Negli ultimi giorni è trapelata l’esistenza di un rapporto “privileged and need-to-know” e “confidential and proprietary” inviato da Google alla Commissione Europa che contesta decisamente le nuove proposte a sostegno di un DSA che possa contribuire alla ripresa dell’Europa e al progresso economico. Tutte intenzioni astrattamente condivisibili, ma a quanto pare tale documento è stato inviato con il preciso obiettivo di “minare l’idea che il DSA non ha alcun costo per gli europei” e “mostrare come il DSA limita il potenziale di Internet…nonostante il beneficio apportato alle persone”.
Pertanto, è facile comprendere come dietro il lavoro del legislatore ci sia il frequente pressing delle grandi aziende tecnologiche per influenzare il discorso pubblico e le future leggi.
Il consent framework di IAB al vaglio del garante privacy belga
Mentre la Commissione europea elabora questo nuovo pacchetto, sempre lato Adtech, i Big si scontrano con i garanti del GDPR circa la liceità del trattamento dei dati degli utenti e degli standard del consenso richiesto nella pubblicità targettizzata.
Pochi giorni fa, infatti, un rapporto preliminare del Garante privacy belga ha rilevato che lo strumento di monitoraggio degli annunci e raccolta del consenso degli utenti implementato dalle piattaforme e gestito da IAB Europe, ovvero il transparency and consent framework (TCF, introdotto nel 2018), non soddisfa gli standard richiesti dal GDPR per la protezione dei dati. Tale violazione è stata rilevata soprattutto nelle offerte in tempo reale con un sistema di scambio di dati ad alta velocità ritenuto non conforme agli standard di sicurezza, trasparenza e correttezza del diritto dell’UE. A ciò si aggiunge un ulteriore grave aspetto, ovvero la mancata nomina di un responsabile della protezione dei dati, nonché la mancata tenuta di un registro del trattamento.
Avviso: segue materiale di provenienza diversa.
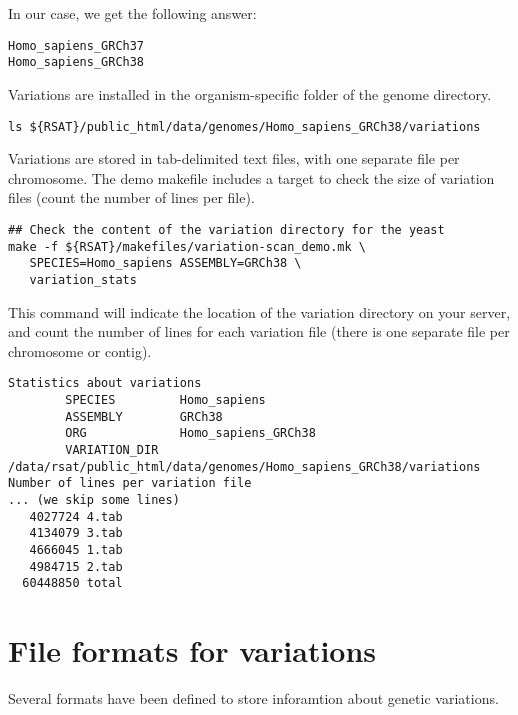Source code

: In our case, we get the following answer:

{\color{OliveGreen} \begin{footnotesize} 
\begin{verbatim}
Homo_sapiens_GRCh37
Homo_sapiens_GRCh38
\end{verbatim} \end{footnotesize}
}

Variations are installed in the organism-specific folder of the genome
directory.

\begin{lstlisting}
ls ${RSAT}/public_html/data/genomes/Homo_sapiens_GRCh38/variations
\end{lstlisting}

Variations are stored in tab-delimited text files, with one separate file
per chromosome.  The demo makefile includes a target to check the size
of variation files (count the number of lines per file).

\begin{lstlisting}
## Check the content of the variation directory for the yeast
make -f ${RSAT}/makefiles/variation-scan_demo.mk \
   SPECIES=Homo_sapiens ASSEMBLY=GRCh38 \
   variation_stats
\end{lstlisting}

This command will indicate the location of the variation directory on
your \RSAT server, and count the number of lines for each variation
file (there is one separate file per chromosome or contig).


{\color{OliveGreen} \begin{footnotesize} 
\begin{verbatim}
Statistics about variations
        SPECIES         Homo_sapiens
        ASSEMBLY        GRCh38
        ORG             Homo_sapiens_GRCh38
        VARIATION_DIR   /data/rsat/public_html/data/genomes/Homo_sapiens_GRCh38/variations
Number of lines per variation file
... (we skip some lines)
   4027724 4.tab
   4134079 3.tab
   4666045 1.tab
   4984715 2.tab
  60448850 total
\end{verbatim} \end{footnotesize}
}

\section{File formats for variations}

Several formats have been defined to store inforamtion about genetic
variations.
Dal canto suo, lo IAB Europe ritiene che l’attività gestione del framework non lo rende responsabile del trattamento ai sensi del GDPR e, se così fosse, ciò ricadrebbe negativamente sulla sua funzione di assistere le aziende dell’ecosistema della pubblicità digitale a conformarsi alle regole privacy.
Lo IAB invita pertanto le autorità a non adottare misure sanzionatorie che indebolirebbero il sistema, quanto piuttosto ad aprire un dialogo costruttivo che punti a migliorare e promuovere l’adeguamento al GDPR e alla direttiva ePrivacy.
Tuttavia, in caso di decisione negativa della Litigation Chamber belga, IAB ha già dichiarato di voler sollevare una questione pregiudiziale innanzi alla Corte di Giustizia europea sui ruoli del trattamento oggetto di contestazione.